Mr. Speaker, I am gratified to hear the Minister of Fisheries and Oceans talking about erring on the side of caution and of his concern for conservation. I share those goals very much.
I would like to ask the minister two or three questions in that regard.
I live in an area on the upper Fraser River. Not much fishing takes place there, but a lot of fish spawn there. There have been a lot of problems in that area for a good period of time. For example, why was a young rancher charged with disrupting a fish habitat when he cleared out a beaver dam to make stale, stagnant water fresh so that the fish could live there again? Why was another person who wished to rescue young fry from the back waters that had begun to dry up told he could be charged if those fish were rescued and put into an environment where they could live instead of becoming bird food? That person was told it was simply nature's way and the birds need food too.
The real questions I want to ask are with regard to the Likely hatchery. That hatchery was cut back from a production of about two million fish to about 200,000 fish and then shut down because it was uneconomic. Now local volunteers are raising about $1,500 a month to feed the fish that they strip and put into spawning channels and care for throughout the year. Why will there be no assistance to these people in the conservation of the chinook salmon?
This fall the spawning channels in the Horsefly River have been left closed so that the sockeye salmon cannot spawn there.
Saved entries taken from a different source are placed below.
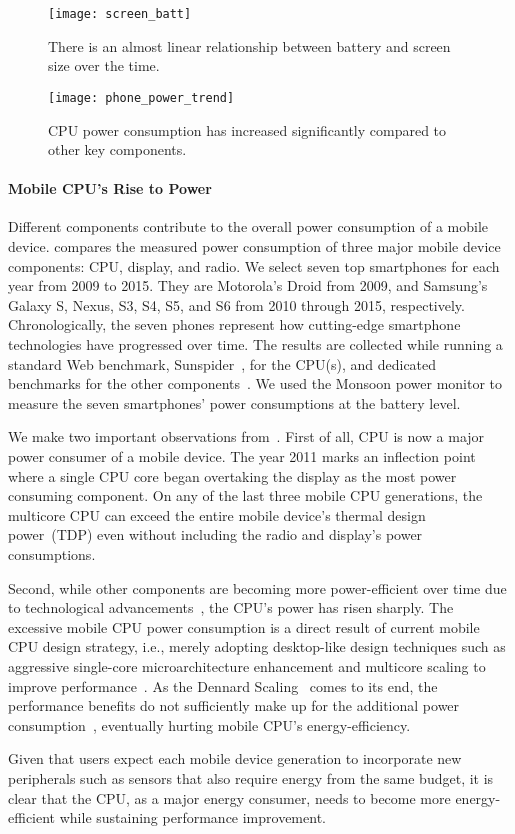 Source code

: \begin{figure}[t]
  \centering
  \texttt{[image: screen\_batt]}
  \caption{\small{There is an almost linear relationship between battery and screen size over the time.}}
  \label{fig:screen_batt}
\end{figure}

\begin{figure}[t]
  \centering
  \texttt{[image: phone\_power\_trend]}
  \caption{\small{CPU power consumption has increased significantly compared to other key components.}}
  \label{fig:phone_power_trend}
\end{figure}

\paragraph{Mobile CPU's Rise to Power} Different components contribute to the overall power consumption of a mobile device.  compares the measured power consumption of three major mobile device components: CPU, display, and radio. We select seven top smartphones for each year from 2009 to 2015. They are Motorola's Droid from 2009, and Samsung's Galaxy S, Nexus, S3, S4, S5, and S6 from 2010 through 2015, respectively. Chronologically, the seven phones represent how cutting-edge smartphone technologies have progressed over time. The results are collected while running a standard Web benchmark, Sunspider~\cite{sunspider}, for the CPU(s), and dedicated benchmarks for the other components~\cite{carroll2010analysis, ookla}. We used the Monsoon power monitor to measure the seven smartphones' power consumptions at the battery level.

We make two important observations from~. First of all, CPU is now a major power consumer of a mobile device. The year 2011 marks an inflection point where a single CPU core began overtaking the display as the most power consuming component. On any of the last three mobile CPU generations, the multicore CPU can exceed the entire mobile device's thermal design power~(TDP) even without including the radio and display's power consumptions.

Second, while other components are becoming more power-efficient over time due to technological advancements~\cite{chen2013energy}, the CPU's power has risen sharply. The excessive mobile CPU power consumption is a direct result of current mobile CPU design strategy, i.e., merely adopting desktop-like design techniques such as aggressive single-core microarchitecture enhancement and multicore scaling to improve performance~\cite{mobilecpu}. As the Dennard Scaling~\cite{dennard} comes to its end, the performance benefits do not sufficiently make up for the additional power consumption~\cite{mobilecpu}, eventually hurting mobile CPU's energy-efficiency.

Given that users expect each mobile device generation to incorporate new peripherals such as sensors that also require energy from the same budget, it is clear that the CPU, as a major energy consumer, needs to become more energy-efficient while sustaining performance improvement.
These salmon are destroying the natural spawning of the riverbed because there is no room for them. Yet these spawning channels have remained closed. It is a large run this year and the devastation of that fish stock is evident to everyone who has been there.
The people of Cariboo—Chilcotin hold the conservation of these fish stocks to be a very high priority. Yet we have had no co-operation from the Conservative government, from Mr. Tobin when he was the minister and now from this minister.
I would like the minister to answer these questions on the basis of his concern for caution and conservation.